[What you have to do]
What lines of the data below include the word "string"? Report them by copying each.

Records contained in a dataset
—————
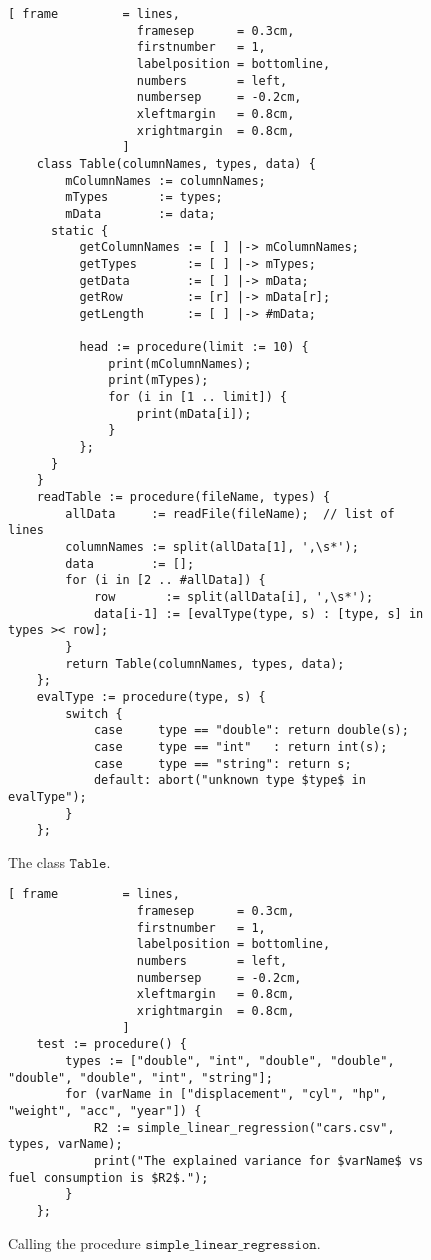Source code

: \begin{figure}[!ht]
\centering
\begin{Verbatim}[ frame         = lines, 
                  framesep      = 0.3cm, 
                  firstnumber   = 1,
                  labelposition = bottomline,
                  numbers       = left,
                  numbersep     = -0.2cm,
                  xleftmargin   = 0.8cm,
                  xrightmargin  = 0.8cm,
                ]
    class Table(columnNames, types, data) {
        mColumnNames := columnNames;
        mTypes       := types;
        mData        := data;
      static {
          getColumnNames := [ ] |-> mColumnNames;
          getTypes       := [ ] |-> mTypes;
          getData        := [ ] |-> mData;
          getRow         := [r] |-> mData[r];
          getLength      := [ ] |-> #mData;
          
          head := procedure(limit := 10) {
              print(mColumnNames);
              print(mTypes);
              for (i in [1 .. limit]) {
                  print(mData[i]);
              }
          };
      }
    }
    readTable := procedure(fileName, types) {
        allData     := readFile(fileName);  // list of lines
        columnNames := split(allData[1], ',\s*');
        data        := [];
        for (i in [2 .. #allData]) {
            row       := split(allData[i], ',\s*');
            data[i-1] := [evalType(type, s) : [type, s] in types >< row];
        }
        return Table(columnNames, types, data);
    };
    evalType := procedure(type, s) {
        switch {
            case     type == "double": return double(s);
            case     type == "int"   : return int(s);
            case     type == "string": return s;
            default: abort("unknown type $type$ in evalType");
        }
    };
\end{Verbatim}
\vspace*{-0.3cm}
\caption{The class $\mathtt{Table}$.}
\label{fig:table.stlx}
\end{figure}


\begin{figure}[!ht]
\centering
\begin{Verbatim}[ frame         = lines, 
                  framesep      = 0.3cm, 
                  firstnumber   = 1,
                  labelposition = bottomline,
                  numbers       = left,
                  numbersep     = -0.2cm,
                  xleftmargin   = 0.8cm,
                  xrightmargin  = 0.8cm,
                ]
    test := procedure() {
        types := ["double", "int", "double", "double", "double", "double", "int", "string"];
        for (varName in ["displacement", "cyl", "hp", "weight", "acc", "year"]) {
            R2 := simple_linear_regression("cars.csv", types, varName);
            print("The explained variance for $varName$ vs fuel consumption is $R2$."); 
        }
    };
\end{Verbatim}
\vspace*{-0.3cm}
\caption{Calling the procedure $\mathtt{simple\_linear\_regression}$.}
\label{fig:simple-linear-regression.stlx:test}
\end{figure}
—————
[Task result]
            case     type == "string": return s;
        types := ["double", "int", "double", "double", "double", "double", "int", "string"];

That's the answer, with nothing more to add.